Problem to solve: For this item, repeat the material exactly while omitting its pictures.
::::
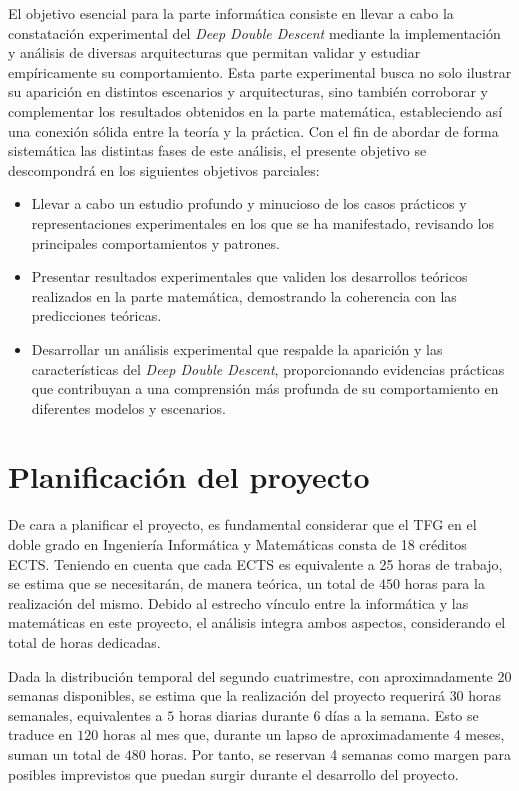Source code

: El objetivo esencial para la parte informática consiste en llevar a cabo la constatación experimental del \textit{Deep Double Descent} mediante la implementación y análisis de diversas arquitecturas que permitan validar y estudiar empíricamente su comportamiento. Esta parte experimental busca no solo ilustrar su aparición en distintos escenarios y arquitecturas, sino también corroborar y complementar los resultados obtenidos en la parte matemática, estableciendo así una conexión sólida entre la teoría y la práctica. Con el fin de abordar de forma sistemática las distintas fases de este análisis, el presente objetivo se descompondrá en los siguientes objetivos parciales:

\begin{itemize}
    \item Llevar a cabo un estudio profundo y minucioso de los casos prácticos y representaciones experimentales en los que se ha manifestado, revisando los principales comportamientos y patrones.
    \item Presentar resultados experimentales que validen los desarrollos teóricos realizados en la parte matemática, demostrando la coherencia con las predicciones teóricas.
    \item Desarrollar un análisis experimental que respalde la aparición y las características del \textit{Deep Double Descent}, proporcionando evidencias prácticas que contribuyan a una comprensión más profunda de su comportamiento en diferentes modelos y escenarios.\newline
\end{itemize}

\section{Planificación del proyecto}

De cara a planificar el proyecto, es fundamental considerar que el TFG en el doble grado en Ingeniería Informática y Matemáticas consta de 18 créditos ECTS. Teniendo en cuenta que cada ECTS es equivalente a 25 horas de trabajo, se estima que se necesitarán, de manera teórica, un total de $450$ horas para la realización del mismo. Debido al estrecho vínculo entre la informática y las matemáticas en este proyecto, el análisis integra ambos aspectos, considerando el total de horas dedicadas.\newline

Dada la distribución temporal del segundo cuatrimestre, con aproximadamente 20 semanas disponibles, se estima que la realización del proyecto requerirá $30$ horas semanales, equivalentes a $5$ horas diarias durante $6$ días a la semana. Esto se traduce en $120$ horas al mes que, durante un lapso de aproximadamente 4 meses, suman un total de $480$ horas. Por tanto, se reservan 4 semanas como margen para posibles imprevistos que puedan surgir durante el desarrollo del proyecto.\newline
::::
Response below:
Source code

: El objetivo esencial para la parte informática consiste en llevar a cabo la constatación experimental del \textit{Deep Double Descent} mediante la implementación y análisis de diversas arquitecturas que permitan validar y estudiar empíricamente su comportamiento. Esta parte experimental busca no solo ilustrar su aparición en distintos escenarios y arquitecturas, sino también corroborar y complementar los resultados obtenidos en la parte matemática, estableciendo así una conexión sólida entre la teoría y la práctica. Con el fin de abordar de forma sistemática las distintas fases de este análisis, el presente objetivo se descompondrá en los siguientes objetivos parciales:

\begin{itemize}
    \item Llevar a cabo un estudio profundo y minucioso de los casos prácticos y representaciones experimentales en los que se ha manifestado, revisando los principales comportamientos y patrones.
    \item Presentar resultados experimentales que validen los desarrollos teóricos realizados en la parte matemática, demostrando la coherencia con las predicciones teóricas.
    \item Desarrollar un análisis experimental que respalde la aparición y las características del \textit{Deep Double Descent}, proporcionando evidencias prácticas que contribuyan a una comprensión más profunda de su comportamiento en diferentes modelos y escenarios.\newline
\end{itemize}

\section{Planificación del proyecto}

De cara a planificar el proyecto, es fundamental considerar que el TFG en el doble grado en Ingeniería Informática y Matemáticas consta de 18 créditos ECTS. Teniendo en cuenta que cada ECTS es equivalente a 25 horas de trabajo, se estima que se necesitarán, de manera teórica, un total de $450$ horas para la realización del mismo. Debido al estrecho vínculo entre la informática y las matemáticas en este proyecto, el análisis integra ambos aspectos, considerando el total de horas dedicadas.\newline

Dada la distribución temporal del segundo cuatrimestre, con aproximadamente 20 semanas disponibles, se estima que la realización del proyecto requerirá $30$ horas semanales, equivalentes a $5$ horas diarias durante $6$ días a la semana. Esto se traduce en $120$ horas al mes que, durante un lapso de aproximadamente 4 meses, suman un total de $480$ horas. Por tanto, se reservan 4 semanas como margen para posibles imprevistos que puedan surgir durante el desarrollo del proyecto.\newline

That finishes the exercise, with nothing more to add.